Work to be completed:
The expected answer is a copy of every line in the listing that has the word "supported".

Study material:
......
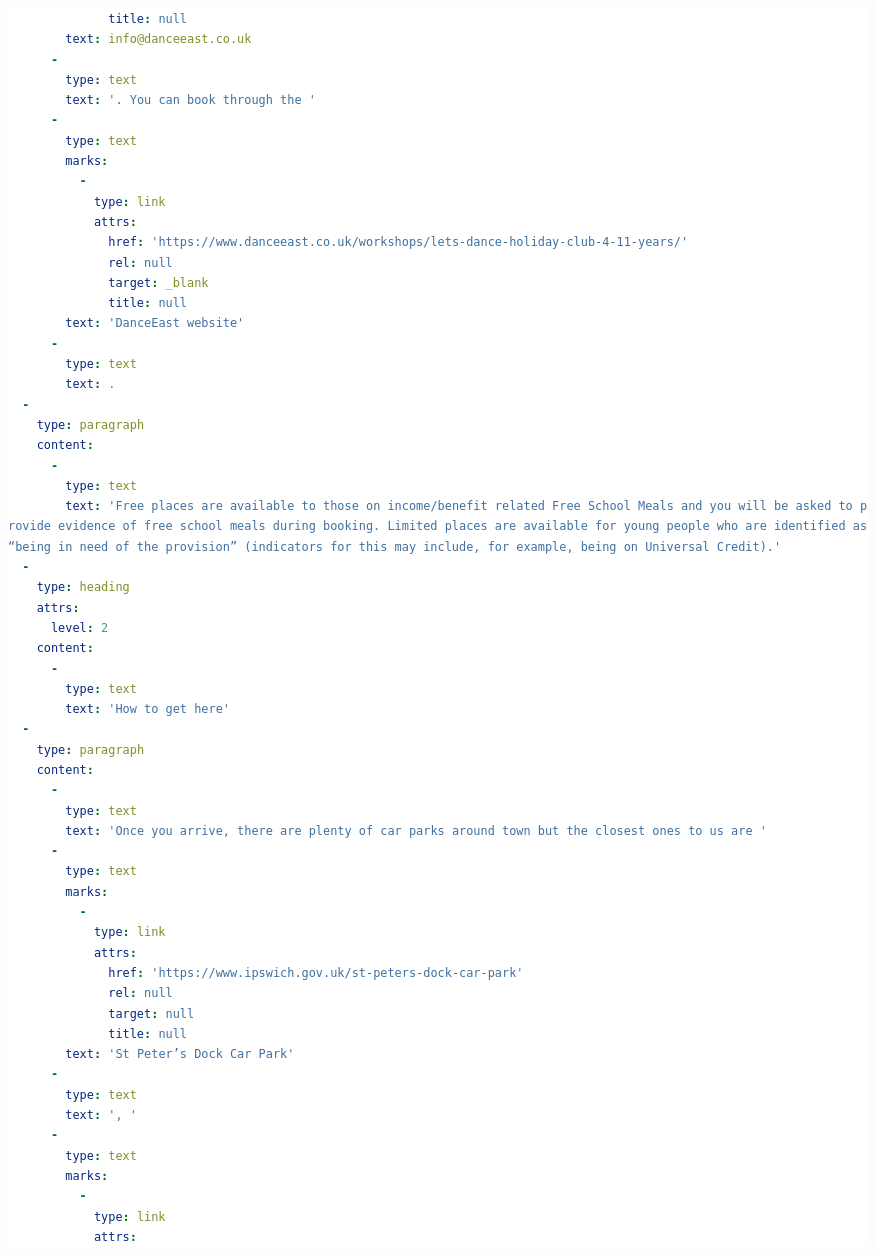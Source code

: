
 ```yaml
              title: null
        text: info@danceeast.co.uk
      -
        type: text
        text: '. You can book through the '
      -
        type: text
        marks:
          -
            type: link
            attrs:
              href: 'https://www.danceeast.co.uk/workshops/lets-dance-holiday-club-4-11-years/'
              rel: null
              target: _blank
              title: null
        text: 'DanceEast website'
      -
        type: text
        text: .
  -
    type: paragraph
    content:
      -
        type: text
        text: 'Free places are available to those on income/benefit related Free School Meals and you will be asked to provide evidence of free school meals during booking. Limited places are available for young people who are identified as “being in need of the provision” (indicators for this may include, for example, being on Universal Credit).'
  -
    type: heading
    attrs:
      level: 2
    content:
      -
        type: text
        text: 'How to get here'
  -
    type: paragraph
    content:
      -
        type: text
        text: 'Once you arrive, there are plenty of car parks around town but the closest ones to us are '
      -
        type: text
        marks:
          -
            type: link
            attrs:
              href: 'https://www.ipswich.gov.uk/st-peters-dock-car-park'
              rel: null
              target: null
              title: null
        text: 'St Peter’s Dock Car Park'
      -
        type: text
        text: ', '
      -
        type: text
        marks:
          -
            type: link
            attrs:
```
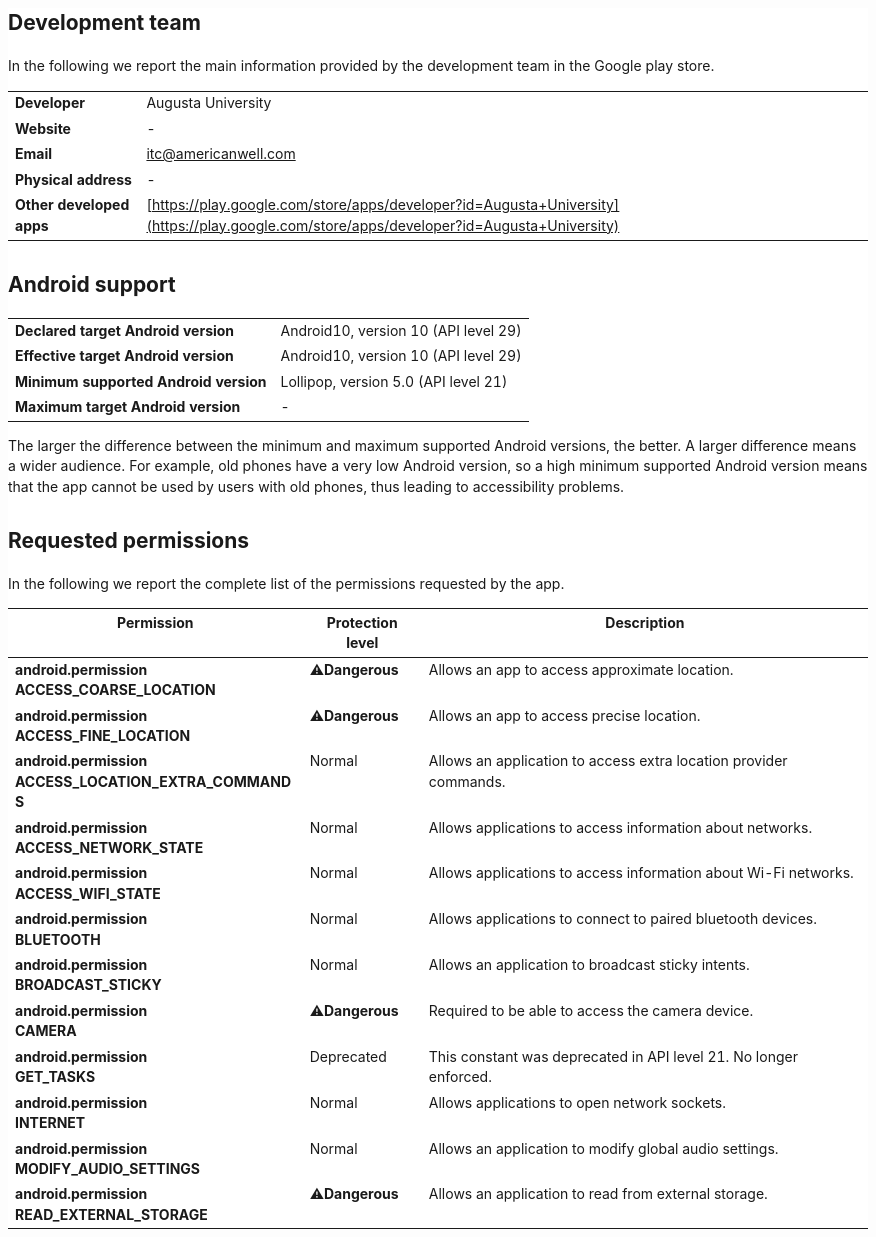 
## Development team
In the following we report the main information provided by the development team in the Google play store.

| | |
|-------------------------|-------------------------|
| **Developer**  | Augusta University |
| **Website**  | - |
| **Email** | itc@americanwell.com |
| **Physical address**  | - |
| **Other developed apps**  | [https://play.google.com/store/apps/developer?id=Augusta+University](https://play.google.com/store/apps/developer?id=Augusta+University) |

## Android support

| | |
|-------------------------|-------------------------|
| **Declared target Android version**  | Android10, version 10 (API level 29) |
| **Effective target Android version**  | Android10, version 10 (API level 29) |
| **Minimum supported Android version**  | Lollipop, version 5.0 (API level 21) |
| **Maximum target Android version**  | - |

The larger the difference between the minimum and maximum supported Android versions, the better. A larger difference means a wider audience. For example, old phones have a very low Android version, so a high minimum supported Android version means that the app cannot be used by users with old phones, thus leading to accessibility problems. 

## Requested permissions

In the following we report the complete list of the permissions requested by the app. 

| **Permission** | **Protection level** | **Description** | 
|-------------------------|-------------------------|-------------------------|
 **android.permission<br>ACCESS_COARSE_LOCATION** | :warning:**Dangerous** | Allows an app to access approximate location. 
 **android.permission<br>ACCESS_FINE_LOCATION** | :warning:**Dangerous** | Allows an app to access precise location. 
 **android.permission<br>ACCESS_LOCATION_EXTRA_COMMANDS** | Normal | Allows an application to access extra location provider commands. 
 **android.permission<br>ACCESS_NETWORK_STATE** | Normal | Allows applications to access information about networks. 
 **android.permission<br>ACCESS_WIFI_STATE** | Normal | Allows applications to access information about Wi-Fi networks. 
 **android.permission<br>BLUETOOTH** | Normal | Allows applications to connect to paired bluetooth devices. 
 **android.permission<br>BROADCAST_STICKY** | Normal | Allows an application to broadcast sticky intents. 
 **android.permission<br>CAMERA** | :warning:**Dangerous** | Required to be able to access the camera device. 
 **android.permission<br>GET_TASKS** | Deprecated | This constant was deprecated in API level 21. No longer enforced. 
 **android.permission<br>INTERNET** | Normal | Allows applications to open network sockets. 
 **android.permission<br>MODIFY_AUDIO_SETTINGS** | Normal | Allows an application to modify global audio settings. 
 **android.permission<br>READ_EXTERNAL_STORAGE** | :warning:**Dangerous** | Allows an application to read from external storage. 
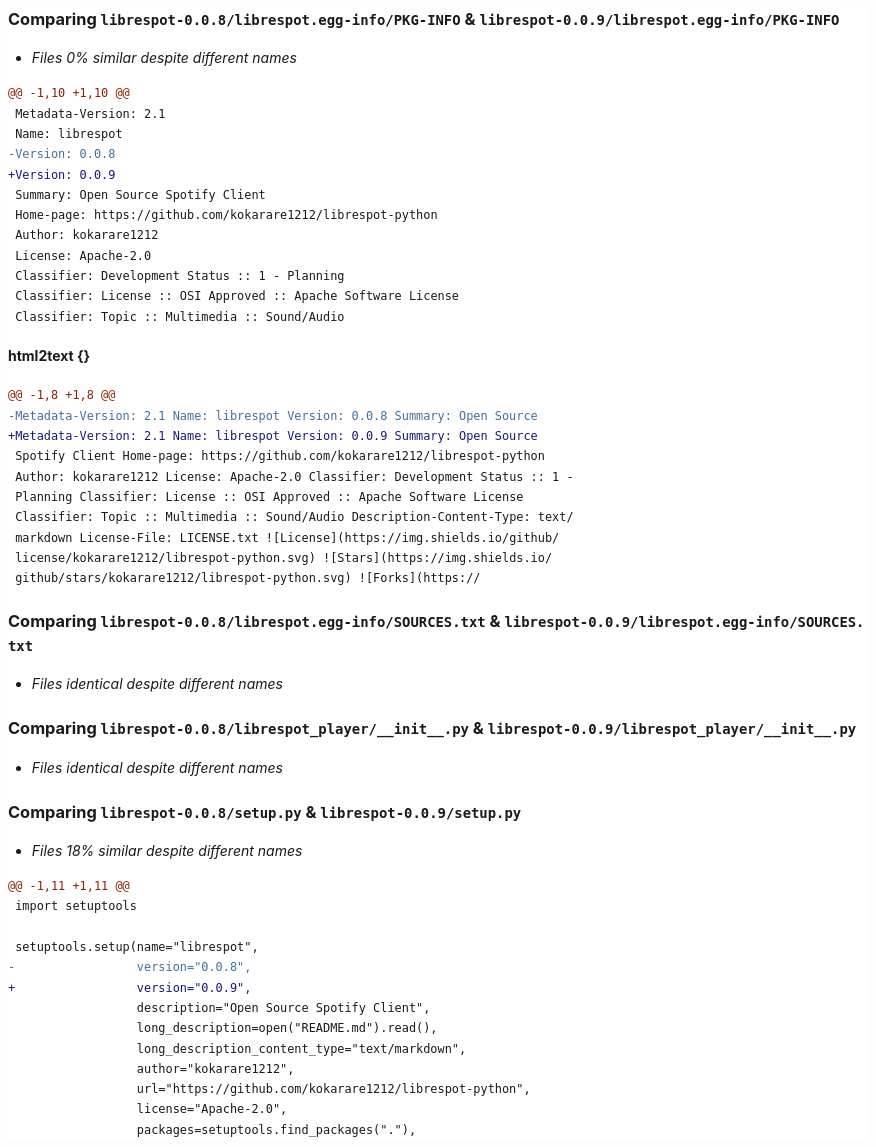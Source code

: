 ### Comparing `librespot-0.0.8/librespot.egg-info/PKG-INFO` & `librespot-0.0.9/librespot.egg-info/PKG-INFO`

 * *Files 0% similar despite different names*

```diff
@@ -1,10 +1,10 @@
 Metadata-Version: 2.1
 Name: librespot
-Version: 0.0.8
+Version: 0.0.9
 Summary: Open Source Spotify Client
 Home-page: https://github.com/kokarare1212/librespot-python
 Author: kokarare1212
 License: Apache-2.0
 Classifier: Development Status :: 1 - Planning
 Classifier: License :: OSI Approved :: Apache Software License
 Classifier: Topic :: Multimedia :: Sound/Audio
```

#### html2text {}

```diff
@@ -1,8 +1,8 @@
-Metadata-Version: 2.1 Name: librespot Version: 0.0.8 Summary: Open Source
+Metadata-Version: 2.1 Name: librespot Version: 0.0.9 Summary: Open Source
 Spotify Client Home-page: https://github.com/kokarare1212/librespot-python
 Author: kokarare1212 License: Apache-2.0 Classifier: Development Status :: 1 -
 Planning Classifier: License :: OSI Approved :: Apache Software License
 Classifier: Topic :: Multimedia :: Sound/Audio Description-Content-Type: text/
 markdown License-File: LICENSE.txt ![License](https://img.shields.io/github/
 license/kokarare1212/librespot-python.svg) ![Stars](https://img.shields.io/
 github/stars/kokarare1212/librespot-python.svg) ![Forks](https://
```

### Comparing `librespot-0.0.8/librespot.egg-info/SOURCES.txt` & `librespot-0.0.9/librespot.egg-info/SOURCES.txt`

 * *Files identical despite different names*

### Comparing `librespot-0.0.8/librespot_player/__init__.py` & `librespot-0.0.9/librespot_player/__init__.py`

 * *Files identical despite different names*

### Comparing `librespot-0.0.8/setup.py` & `librespot-0.0.9/setup.py`

 * *Files 18% similar despite different names*

```diff
@@ -1,11 +1,11 @@
 import setuptools
 
 setuptools.setup(name="librespot",
-                 version="0.0.8",
+                 version="0.0.9",
                  description="Open Source Spotify Client",
                  long_description=open("README.md").read(),
                  long_description_content_type="text/markdown",
                  author="kokarare1212",
                  url="https://github.com/kokarare1212/librespot-python",
                  license="Apache-2.0",
                  packages=setuptools.find_packages("."),
```

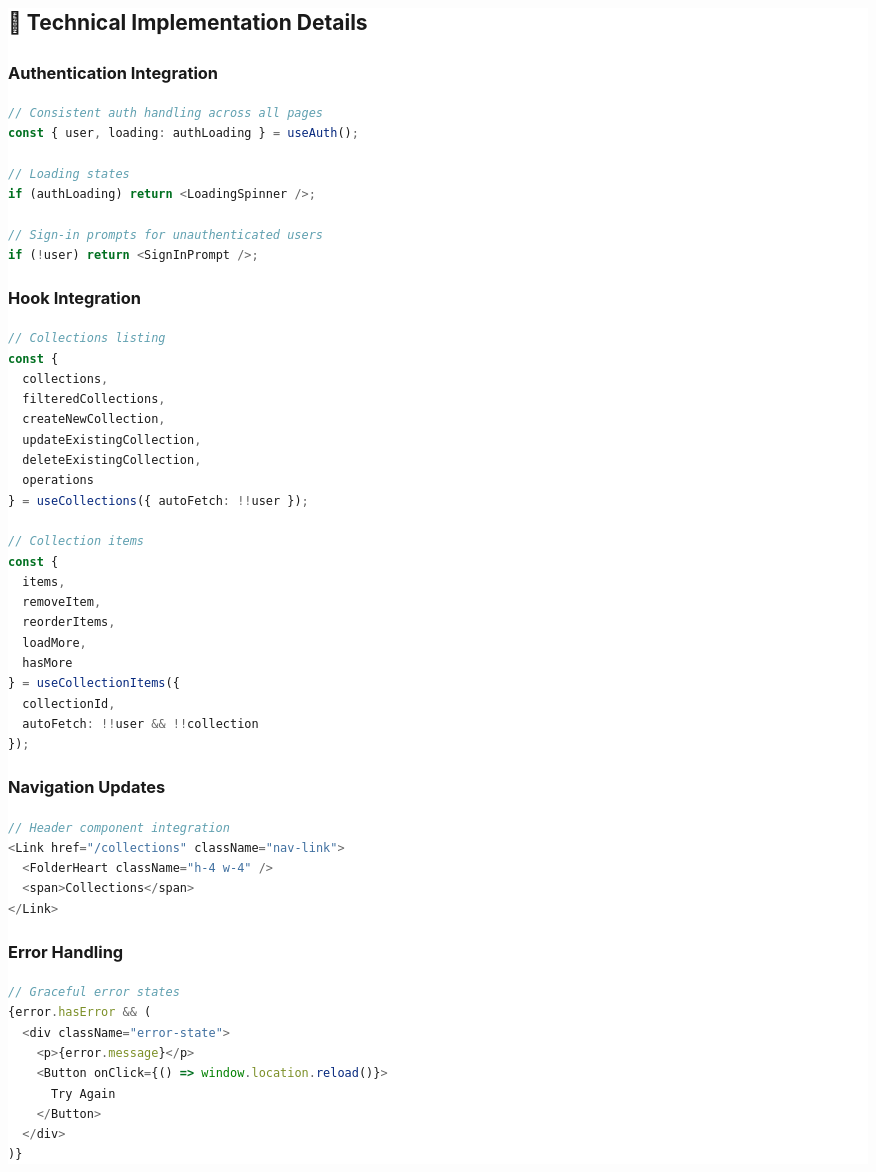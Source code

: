 ## 🔧 Technical Implementation Details

### Authentication Integration
```typescript
// Consistent auth handling across all pages
const { user, loading: authLoading } = useAuth();

// Loading states
if (authLoading) return <LoadingSpinner />;

// Sign-in prompts for unauthenticated users
if (!user) return <SignInPrompt />;
```

### Hook Integration
```typescript
// Collections listing
const {
  collections,
  filteredCollections,
  createNewCollection,
  updateExistingCollection,
  deleteExistingCollection,
  operations
} = useCollections({ autoFetch: !!user });

// Collection items
const {
  items,
  removeItem,
  reorderItems,
  loadMore,
  hasMore
} = useCollectionItems({ 
  collectionId,
  autoFetch: !!user && !!collection 
});
```

### Navigation Updates
```typescript
// Header component integration
<Link href="/collections" className="nav-link">
  <FolderHeart className="h-4 w-4" />
  <span>Collections</span>
</Link>
```

### Error Handling
```typescript
// Graceful error states
{error.hasError && (
  <div className="error-state">
    <p>{error.message}</p>
    <Button onClick={() => window.location.reload()}>
      Try Again
    </Button>
  </div>
)}
```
......
Reply:
| **Minimum supported Android version**  | Lollipop, version 5.0 (API level 21) |
The larger the difference between the minimum and maximum supported Android versions, the better. A larger difference means a wider audience. For example, old phones have a very low Android version, so a high minimum supported Android version means that the app cannot be used by users with old phones, thus leading to accessibility problems. 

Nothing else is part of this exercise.